I am trying to parse a data intensive xml file. I am using lxml to parse each tag:
from lxml import etree
sourceFile=sys.argv[1]
events = ("start", "end")
context=etree.iterparse(sourceFile,events=events)
for eachEvent, eachElement in context:
<the code goes here>
I am facing issue with the below data:
<QualityData>
<Measure>Care for Older Adults - Functional Status Assessment</Measure>
<Question>Patients, ages 66 years or older, should have a functional status assessment completed every calendar year.</Question>
<Answer>Date:12/31/2019</Answer>
<SubAnswer2>Completed comprehensive functional status assessment (not limited to an acute or single condition, event, or body system) today</SubAnswer2>
<Measure>Care for Older Adults - Pain Screening</Measure>
<Question>Patients, ages 66 years or older, should have a pain assessment at least annually</Question>
<Answer>Date:12/31/2019</Answer>
<SubAnswer2>Comprehensive pain assessment (not limited to an acute or single condition, event, or body system) completed today</SubAnswer2>
</QualityData>
The tag SubAnswer2 has 2 occurrences in it.

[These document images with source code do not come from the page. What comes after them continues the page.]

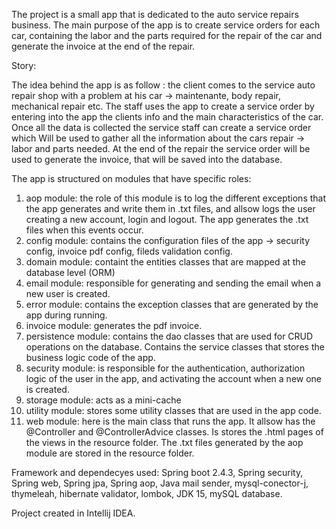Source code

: The project is a small app that is dedicated to the auto service repairs business. The main purpose of the app is to create service orders for each car, containing the labor and the parts required for the repair of the car and generate the invoice at the end of the repair.

Story:

The idea behind the app is as follow : the client comes to the service auto repair shop with a problem at his car -> maintenante, body repair, mechanical repair etc.
The staff uses the app to create a service order by entering into the app the clients info and the main characteristics of the car. Once all the data is collected the service staff can create a service order which
Will be used to gather all the information about the cars repair -> labor and parts needed.
At the end of the repair the service order will be used to generate the invoice, that will be saved into the database.

The app is structured on modules that have specific roles:
1.	aop module: the role of this module is to log the different exceptions that the app generates and write them in .txt files, and allsow logs the user creating a new account, login and logout. The app generates the .txt files when this events occur.
2.	config module: contains the configuration files of the app -> security config, invoice pdf config, fileds validation config.
3.	domain module: containt the entities classes that are mapped at the database level (ORM)
4.	email module: responsible for generating and sending the email when a new user is created.
5.	error module: contains the exception classes that are generated by the app during running.
6.	invoice module: generates the pdf invoice.
7.	persistence module: contains the dao classes that are used for CRUD operations on the database. Contains the service classes that stores the business logic code of the app.
8.	security module: is responsible for the authentication, authorization logic of the user in the app, and activating the account when a new one is created.
9.	storage module: acts as a mini-cache
10.	utility module: stores some utility classes that are used in the app code.
11.	web module: here is the main class that runs the app. It allsow has the @Controller and @ControllerAdvice classes. Is stores the .html pages of the views in the resource folder. The .txt files generated by the aop module are stored in the resource folder.


Framework and dependecyes used: Spring boot 2.4.3, Spring security, Spring web, Spring jpa, Spring aop,  Java mail sender, mysql-conector-j, thymeleah, hibernate validator, lombok, JDK 15, mySQL database.

Project created in Intellij IDEA.
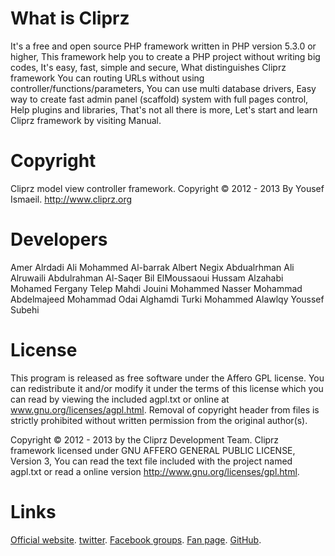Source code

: What is Cliprz
==============

It's a free and open source PHP framework written in PHP version 5.3.0 or higher,
This framework help you to create a PHP project without writing big codes, It's easy, fast, simple and secure,
What distinguishes Cliprz framework You can routing URLs without using controller/functions/parameters,
You can use multi database drivers, Easy way to create fast admin panel (scaffold) system with full pages control,
Help plugins and libraries, That's not all there is more, Let's start and learn Cliprz framework by visiting Manual.

Copyright
=========
Cliprz model view controller framework.
Copyright &copy; 2012 - 2013 By Yousef Ismaeil.
http://www.cliprz.org

Developers
==========

Amer Alrdadi
Ali Mohammed Al-barrak
Albert Negix
Abdualrhman Ali Alruwaili
Abdulrahman Al-Saqer
Bil ElMoussaoui
Hussam Alzahabi
Mohamed Fergany Telep
Mahdi Jouini
Mohammed Nasser
Mohammad Abdelmajeed Mohammad 
Odai Alghamdi
Turki Mohammed Alawlqy
Youssef Subehi

License
=======

This program is released as free software under the Affero GPL license.
You can redistribute it and/or modify it under the terms of this license which you can read by viewing the included agpl.txt or online at www.gnu.org/licenses/agpl.html.
Removal of copyright header from files is strictly prohibited without written permission from the original author(s).

Copyright &copy; 2012 - 2013 by the Cliprz Development Team.
Cliprz framework licensed under GNU AFFERO GENERAL PUBLIC LICENSE, Version 3,
You can read the text file included with the project named agpl.txt or read a online version http://www.gnu.org/licenses/gpl.html.

Links
=====

[Official website](http://cliprz.org "Cliprz Official website"). 
[twitter](http://twitter.com/cliprz "Cliprz on twitter"). 
[Facebook groups](http://www.facebook.com/groups/cliprz.org "Cliprz on Facebook groups").
[Fan page](http://www.facebook.com/CliprzFramework "Cliprz Fan page").
[GitHub](http://github.com/Cliprz/MVC/ "Cliprz GitHub").
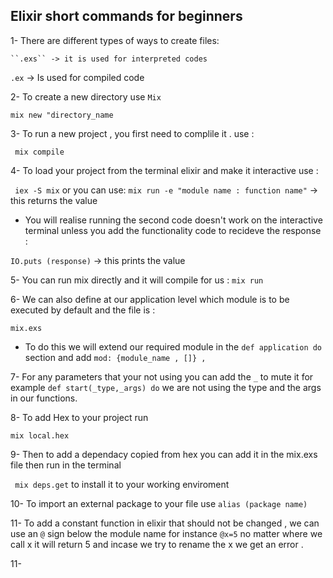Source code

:  ## Elixir short commands for beginners

1- There are different types of ways to create files:

    ``.exs`` -> it is used for interpreted codes
   ``.ex`` -> Is used for compiled code

2- To create a new directory use `Mix`

``mix new "directory_name`` 

3- To run a new project , you first need to complile it . use :

 `` mix compile``

4- To load your project from the terminal elixir and make it interactive use :

`` iex -S mix``
or you can use: 
`` mix run -e "module name : function name" `` -> this returns the value 

 - You will realise running the second code doesn't work on the interactive terminal unless you add the functionality code to recideve the response :

 ``IO.puts (response)`` -> this prints the value


5- You can run mix directly and it will compile for us :
``mix run``

6- We can also define at our application level which module is to be executed by default and the file is : 

``mix.exs``

- To do this we will extend our required module in the ``def application do `` section and add ``mod: {module_name , []} , ``

7- For any parameters that your not using you can add the ``_`` to mute it 
for example ``def start(_type,_args) do`` we are not using the type and the args in our functions.

8- To add Hex to your project run 

``mix local.hex  ``

9- Then to add a dependacy copied from hex you can add it in the mix.exs file then run in the terminal 

`` mix deps.get`` to install it to your working enviroment

10- To import an external package to your file use 
``alias (package name)``

11-  To add a constant function in elixir that should not be changed , we can use an ``@`` sign below the module name for instance ``@x=5`` no matter where we call x it will return 5 and incase we try to rename the x we get an error .

11- 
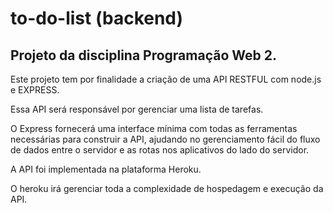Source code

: # to-do-list (backend)
## Projeto da disciplina Programação Web 2.

Este projeto tem por finalidade a criação de uma API RESTFUL com node.js e EXPRESS.

Essa API será responsável por gerenciar uma lista de tarefas.

O Express fornecerá uma interface mínima com todas as ferramentas necessárias para construir a API, ajudando no gerenciamento fácil do fluxo de dados entre o servidor e as rotas nos aplicativos do lado do servidor.

A API foi implementada na plataforma Heroku.

O heroku irá gerenciar toda a complexidade de hospedagem e execução da API.
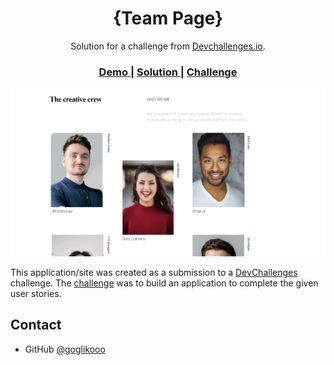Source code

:<h1 align="center">{Team Page}</h1>

<div align="center">
   Solution for a challenge from  <a href="http://devchallenges.io" target="_blank">Devchallenges.io</a>.
</div>

<div align="center">
  <h3>
    <a href="https://rawcdn.githack.com/Goglikooo/Team-Page/952504ef010e24817af22bc3b95593c06268908e/My%20team%20page.html">
      Demo
    </a>
    <span> | </span>
    <a href="https://github.com/Goglikooo/Team-Page/blob/main/My%20team%20page.html">
      Solution
    </a>
    <span> | </span>
    <a href="https://devchallenges.io/challenges/hhmesazsqgKXrTkYkt0U">
      Challenge
    </a>
  </h3>
</div>



![screenshot](https://github.com/Goglikooo/Team-Page/blob/main/Screenshot.jpg)



This application/site was created as a submission to a [DevChallenges](https://devchallenges.io/challenges) challenge. The [challenge](https://devchallenges.io/challenges/hhmesazsqgKXrTkYkt0U) was to build an application to complete the given user stories.


## Contact

- GitHub [@goglikooo](https://github.com/Goglikooo)

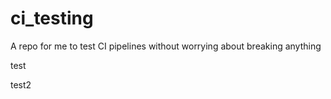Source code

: # ci_testing
A repo for me to test CI pipelines without worrying about breaking anything

test

test2
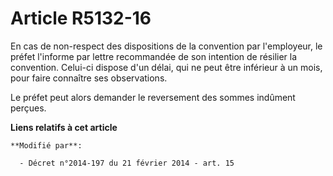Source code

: # Article R5132-16

En cas de non-respect des dispositions de la convention par l'employeur, le préfet l'informe par lettre recommandée de son
intention de résilier la convention. Celui-ci dispose d'un délai, qui ne peut être inférieur à un mois, pour faire connaître
ses observations. 

Le préfet peut alors demander le reversement des sommes indûment perçues.

**Liens relatifs à cet article**

	**Modifié par**:

	  - Décret n°2014-197 du 21 février 2014 - art. 15
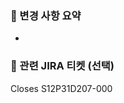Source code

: <!-- 🚨🚨🚨 타겟 브랜치 확인!!!!!! 🚨🚨🚨-->

### 📝 변경 사항 요약
<!-- 변경 사항 요약: 이곳에 변경된 내용에 대한 요약을 작성하세요. -->
<!-- ex) - Spring Boot 초기화 및 멀티모듈 설정 -->
- 

### 🔗 관련 JIRA 티켓 (선택)
<!-- 관련 이슈 번호를 입력합니다. (여러개 가능) -->
<!-- ex) Closes S12P31D207-002 S12P31D207-001 -->
Closes S12P31D207-000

The 2nd occurrence is getting None value. Point to note is that the 2nd occurrence of other tags are getting read properly. Also, I am getting issue with only this data. There are other examples where the tag SubAnswer2 has multiple occurrences and they are getting parsed successfully. The code that I am using to read the value for Subanswer2 is:
if eachElement.tag=='SubAnswer2' and QDstart and eachEvent=='start':
QDlist.append(eachElement.text)
I tried to parse using ElementTree as well. However, I get None for some other tags when I use it. To debug the problem, I wrote a simple parse and print of the data. It looks like for the missing data, the eachElement.text gets value when the event is 'end'. The code that I used to print the data:
for eachEvent, eachElement in context:
print(eachElement.tag,eachEvent,eachElement.text,sep='::')
The output that I got:
QualityData::start::None
Measure::start::Care for Older Adults - Functional Status Assessment
Measure::end::Care for Older Adults - Functional Status Assessment
Question::start::Patients, ages 66 years or older, should have a functional status assessment completed every calendar year.
Question::end::Patients, ages 66 years or older, should have a functional status assessment completed every calendar year.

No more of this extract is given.